Working from the data below, write out exactly the lines from its first through the line that contains "- Real truth?", both ends included and pictures omitted.
=== Data provided ===
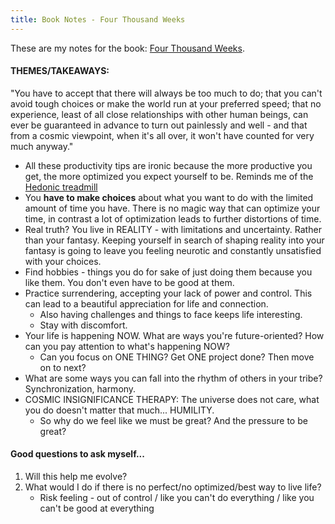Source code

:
 ```yaml
---
title: Book Notes - Four Thousand Weeks
---
```


These are my notes for the book: [Four Thousand Weeks](https://en.wikipedia.org/wiki/Four_Thousand_Weeks:_Time_Management_for_Mortals). 

#### THEMES/TAKEAWAYS: 
"You have to accept that there will always be too much to do; that you can't avoid tough choices or make the world run at your preferred speed; that no experience, least of all close relationships with other human beings, can ever be guaranteed in advance to turn out painlessly and well - and that from a cosmic viewpoint, when it's all over, it won't have counted for very much anyway."

- All these productivity tips are ironic because the more productive you get, the more optimized you expect yourself to be. Reminds me of the [Hedonic treadmill](https://www.psychologytoday.com/us/basics/hedonic-treadmill)
- You **have to make choices** about what you want to do with the limited amount of time you have. There is no magic way that can optimize your time, in contrast a lot of optimization leads to further distortions of time. 
- Real truth? You live in REALITY - with limitations and uncertainty. Rather than your fantasy. Keeping yourself in search of shaping reality into your fantasy is going to leave you feeling neurotic and constantly unsatisfied with your choices.
- Find hobbies - things you do for sake of just doing them because you like them. You don't even have to be good at them. 
- Practice surrendering, accepting your lack of power and control. This can lead to a beautiful appreciation for life and connection. 
	- Also having challenges and things to face keeps life interesting. 
	- Stay with discomfort.
- Your life is happening NOW. What are ways you're future-oriented? How can you pay attention to what's happening NOW?
	- Can you focus on ONE THING? Get ONE project done? Then move on to next? 
- What are some ways you can fall into the rhythm of others in your tribe? Synchronization, harmony. 
- COSMIC INSIGNIFICANCE THERAPY: The universe does not care, what you do doesn't matter that much... HUMILITY. 
	- So why do we feel like we must be great? And the pressure to be great? 


#### Good questions to ask myself...  
1. Will this help me evolve?
2. What would I do if there is no perfect/no optimized/best way to live life?
	- Risk feeling - out of control / like you can't do everything / like you can't be good at everything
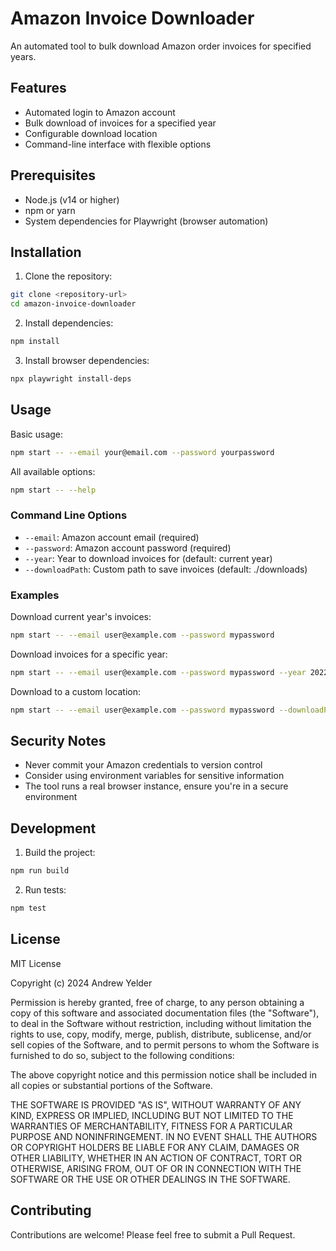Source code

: # Amazon Invoice Downloader

An automated tool to bulk download Amazon order invoices for specified years.

## Features

- Automated login to Amazon account
- Bulk download of invoices for a specified year
- Configurable download location
- Command-line interface with flexible options

## Prerequisites

- Node.js (v14 or higher)
- npm or yarn
- System dependencies for Playwright (browser automation)

## Installation

1. Clone the repository:

```bash
git clone <repository-url>
cd amazon-invoice-downloader
```

2. Install dependencies:

```bash
npm install
```

3. Install browser dependencies:

```bash
npx playwright install-deps
```

## Usage

Basic usage:

```bash
npm start -- --email your@email.com --password yourpassword
```

All available options:

```bash
npm start -- --help
```

### Command Line Options

- `--email`: Amazon account email (required)
- `--password`: Amazon account password (required)
- `--year`: Year to download invoices for (default: current year)
- `--downloadPath`: Custom path to save invoices (default: ./downloads)

### Examples

Download current year's invoices:

```bash
npm start -- --email user@example.com --password mypassword
```

Download invoices for a specific year:

```bash
npm start -- --email user@example.com --password mypassword --year 2022
```

Download to a custom location:

```bash
npm start -- --email user@example.com --password mypassword --downloadPath /path/to/invoices
```

## Security Notes

- Never commit your Amazon credentials to version control
- Consider using environment variables for sensitive information
- The tool runs a real browser instance, ensure you're in a secure environment

## Development

1. Build the project:

```bash
npm run build
```

2. Run tests:

```bash
npm test
```

## License

MIT License

Copyright (c) 2024 Andrew Yelder

Permission is hereby granted, free of charge, to any person obtaining a copy
of this software and associated documentation files (the "Software"), to deal
in the Software without restriction, including without limitation the rights
to use, copy, modify, merge, publish, distribute, sublicense, and/or sell
copies of the Software, and to permit persons to whom the Software is
furnished to do so, subject to the following conditions:

The above copyright notice and this permission notice shall be included in all
copies or substantial portions of the Software.

THE SOFTWARE IS PROVIDED "AS IS", WITHOUT WARRANTY OF ANY KIND, EXPRESS OR
IMPLIED, INCLUDING BUT NOT LIMITED TO THE WARRANTIES OF MERCHANTABILITY,
FITNESS FOR A PARTICULAR PURPOSE AND NONINFRINGEMENT. IN NO EVENT SHALL THE
AUTHORS OR COPYRIGHT HOLDERS BE LIABLE FOR ANY CLAIM, DAMAGES OR OTHER
LIABILITY, WHETHER IN AN ACTION OF CONTRACT, TORT OR OTHERWISE, ARISING FROM,
OUT OF OR IN CONNECTION WITH THE SOFTWARE OR THE USE OR OTHER DEALINGS IN THE
SOFTWARE.

## Contributing

Contributions are welcome! Please feel free to submit a Pull Request. 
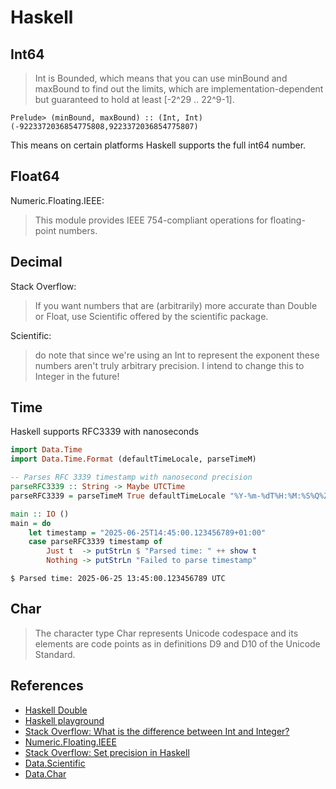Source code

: # Haskell

## Int64

> Int is Bounded, which means that you can use minBound and maxBound to find out the limits, which are implementation-dependent but guaranteed to hold at least [-2^29 .. 22^9-1].

```
Prelude> (minBound, maxBound) :: (Int, Int)
(-9223372036854775808,9223372036854775807)
```

This means on certain platforms Haskell supports the full int64 number.

## Float64

Numeric.Floating.IEEE:

> This module provides IEEE 754-compliant operations for floating-point numbers.

## Decimal

Stack Overflow:

> If you want numbers that are (arbitrarily) more accurate than Double or Float, use Scientific offered by the scientific package. 

Scientific:

> do note that since we're using an Int to represent the exponent these numbers aren't truly arbitrary precision. I intend to change this to Integer in the future!

## Time

Haskell supports RFC3339 with nanoseconds

```haskell
import Data.Time
import Data.Time.Format (defaultTimeLocale, parseTimeM)

-- Parses RFC 3339 timestamp with nanosecond precision
parseRFC3339 :: String -> Maybe UTCTime
parseRFC3339 = parseTimeM True defaultTimeLocale "%Y-%m-%dT%H:%M:%S%Q%Z"

main :: IO ()
main = do
    let timestamp = "2025-06-25T14:45:00.123456789+01:00"
    case parseRFC3339 timestamp of
        Just t  -> putStrLn $ "Parsed time: " ++ show t
        Nothing -> putStrLn "Failed to parse timestamp"
```

```
$ Parsed time: 2025-06-25 13:45:00.123456789 UTC
```

## Char

> The character type Char represents Unicode codespace and its elements are code points as in definitions D9 and D10 of the Unicode Standard.

## References

* [Haskell Double](https://hackage.haskell.org/package/base-4.21.0.0/docs/Prelude.html#t:Double)
* [Haskell playground](https://play.haskell.org/saved/cJ9uFdnv)
* [Stack Overflow: What is the difference between Int and Integer?](https://stackoverflow.com/questions/3429291/what-is-the-difference-between-int-and-integer)
* [Numeric.Floating.IEEE](https://hackage.haskell.org/package/fp-ieee-0.1.0.5/docs/Numeric-Floating-IEEE.html)
* [Stack Overflow: Set precision in Haskell](https://stackoverflow.com/questions/28516337/set-precision-in-haskell)
* [Data.Scientific](https://github.com/basvandijk/scientific)
* [Data.Char](https://hackage.haskell.org/package/base-4.21.0.0/docs/Data-Char.html)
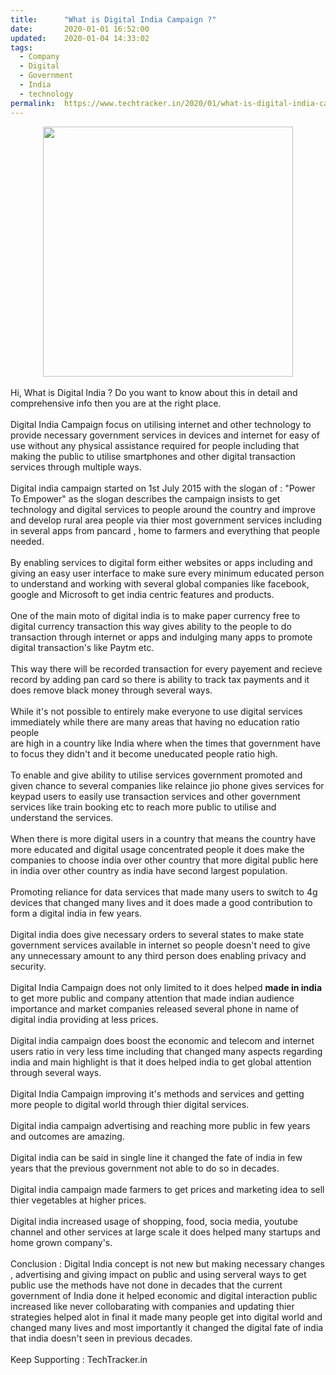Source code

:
 ```yaml
---
title:		"What is Digital India Campaign ?"
date:		2020-01-01 16:52:00
updated:	2020-01-04 14:33:02
tags: 
  - Company
  - Digital
  - Government
  - India
  - technology	
permalink:	https://www.techtracker.in/2020/01/what-is-digital-india-campaign.html
---
```


<div><div class="separator" style="clear: both; text-align: center;"><div class="separator" style="clear: both; text-align: center;"><div class="separator" style="clear: both; text-align: center;"><div class="separator" style="clear: both; text-align: center;"><div class="separator" style="clear: both; text-align: center;">
  <a href="https://lh3.googleusercontent.com/-czsJSXC6bq8/Xg8R_Ctj4qI/AAAAAAAAAcs/yZOj9bU5RAgVM9hEoMmuxcigd_pJ6SCaACLcBGAsYHQ/s1600/1578045928166586-0.png" imageanchor="1" style="margin-left: 1em; margin-right: 1em;">
    <img border="0" src="https://lh3.googleusercontent.com/-czsJSXC6bq8/Xg8R_Ctj4qI/AAAAAAAAAcs/yZOj9bU5RAgVM9hEoMmuxcigd_pJ6SCaACLcBGAsYHQ/s1600/1578045928166586-0.png" width="400">
  </a>
</div></div></div></div></div></div><div><br></div>Hi, What is Digital India ? Do you want to know about this in detail and comprehensive info then you are at the right place.<div><br></div><div>Digital India Campaign focus on utilising internet and other technology to provide necessary government services in devices and internet for easy of use without any physical assistance required for people including that making the public to utilise smartphones and other digital transaction services through multiple ways.</div><div><br></div><div>Digital india campaign started on 1st July 2015 with the slogan of&nbsp;<span class="w8qArf">:&nbsp;</span><span class="LrzXr kno-fv">"Power To Empower" as the slogan describes the campaign insists to get technology and digital services to people around the country and improve and develop rural area people via thier most government services including in several apps from pancard , home to farmers and everything that people needed.</span></div><div><span class="LrzXr kno-fv"><br></span></div><div><span class="LrzXr kno-fv">By enabling services to digital form either websites or apps including and giving an easy user interface to make sure every minimum educated person to understand and working with several global companies like facebook, google and Microsoft to get india centric features and products.</span></div><div><span class="LrzXr kno-fv"><br></span></div><div><span class="LrzXr kno-fv">One of the main moto of digital india is to make paper currency free to digital currency transaction this way gives ability to the people to do transaction through internet or apps and indulging many apps to promote digital transaction's like Paytm etc.</span></div><div><span class="LrzXr kno-fv"><br></span></div><div><span class="LrzXr kno-fv">This way there will be recorded transaction for every payement and recieve record by adding pan card so there is ability to track tax payments and it does remove black money through several ways.</span></div><div><span class="LrzXr kno-fv"><br></span></div><div><span class="LrzXr kno-fv">While it's not possible to entirely make everyone to use digital services immediately while there are many areas that having no education ratio people&nbsp;</span></div><div>are high in a country like India where when the times that government have to focus they didn't and it become uneducated people ratio high.</div><div><br></div><div>To enable and give ability to utilise services government promoted and given chance to several companies like relaince jio phone gives services for keypad users to easily use transaction services and other government services like train booking etc to reach more public to utilise and understand the services.</div><div><br></div><div>When there is more digital users in a country that means the country have more educated and digital usage concentrated people it does make the companies to choose india over other country that more digital public here in india over other country as india have second largest population.</div><div><br></div><div>Promoting reliance for data services that made many users to switch to 4g devices that changed many lives and it does made a good contribution to form a digital india in few years.</div><div><br></div><div>Digital india does give necessary orders to several states to make state government services available in internet so people doesn't need to give any unnecessary amount to any third person does enabling privacy and security.</div><div><br></div><div>Digital India Campaign does not only limited to it does helped <b>made in india </b>to get more public and company attention that made indian audience importance and market companies released several phone in name of digital india providing at less prices.</div><div><br></div><div>Digital india campaign does boost the economic and telecom and internet users ratio in very less time including that changed many aspects regarding india and main highlight is that it does helped india to get global attention through several ways.</div><div><br></div><div>Digital India Campaign improving it's methods and services and getting more people to digital world through thier digital services.</div><div><br></div><div>Digital india campaign advertising and reaching more public in few years and outcomes are amazing.</div><div><br></div><div>Digital india can be said in single line it changed the fate of india in few years that the previous government not able to do so in decades.</div><div><br></div><div>Digital india campaign made farmers to get prices and marketing idea to sell thier vegetables at higher prices.</div><div><br></div><div>Digital india increased usage of shopping, food, socia media, youtube channel and other services at large scale it does helped many startups and home grown company's.</div><div><br></div><div>Conclusion : Digital India concept is not new but making necessary changes , advertising and giving impact on public and using serveral ways to get public use the methods have not done in decades that the current government of India done it helped economic and digital interaction public increased like never collobarating with companies and updating thier strategies helped alot in final it made many people get into digital world and changed many lives and most importantly it changed the digital fate of india that india doesn't seen in previous decades.</div><div><br></div><div>Keep Supporting : TechTracker.in</div><div><span class="LrzXr kno-fv"><br></span></div>
<!-- no comments on this post -->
===
▸ Result of this exercise:
Source code

:
 ```yaml
---
title: Book Notes - Four Thousand Weeks
---
```


These are my notes for the book: [Four Thousand Weeks](https://en.wikipedia.org/wiki/Four_Thousand_Weeks:_Time_Management_for_Mortals). 

#### THEMES/TAKEAWAYS: 
"You have to accept that there will always be too much to do; that you can't avoid tough choices or make the world run at your preferred speed; that no experience, least of all close relationships with other human beings, can ever be guaranteed in advance to turn out painlessly and well - and that from a cosmic viewpoint, when it's all over, it won't have counted for very much anyway."

- All these productivity tips are ironic because the more productive you get, the more optimized you expect yourself to be. Reminds me of the [Hedonic treadmill](https://www.psychologytoday.com/us/basics/hedonic-treadmill)
- You **have to make choices** about what you want to do with the limited amount of time you have. There is no magic way that can optimize your time, in contrast a lot of optimization leads to further distortions of time. 
- Real truth? You live in REALITY - with limitations and uncertainty. Rather than your fantasy. Keeping yourself in search of shaping reality into your fantasy is going to leave you feeling neurotic and constantly unsatisfied with your choices.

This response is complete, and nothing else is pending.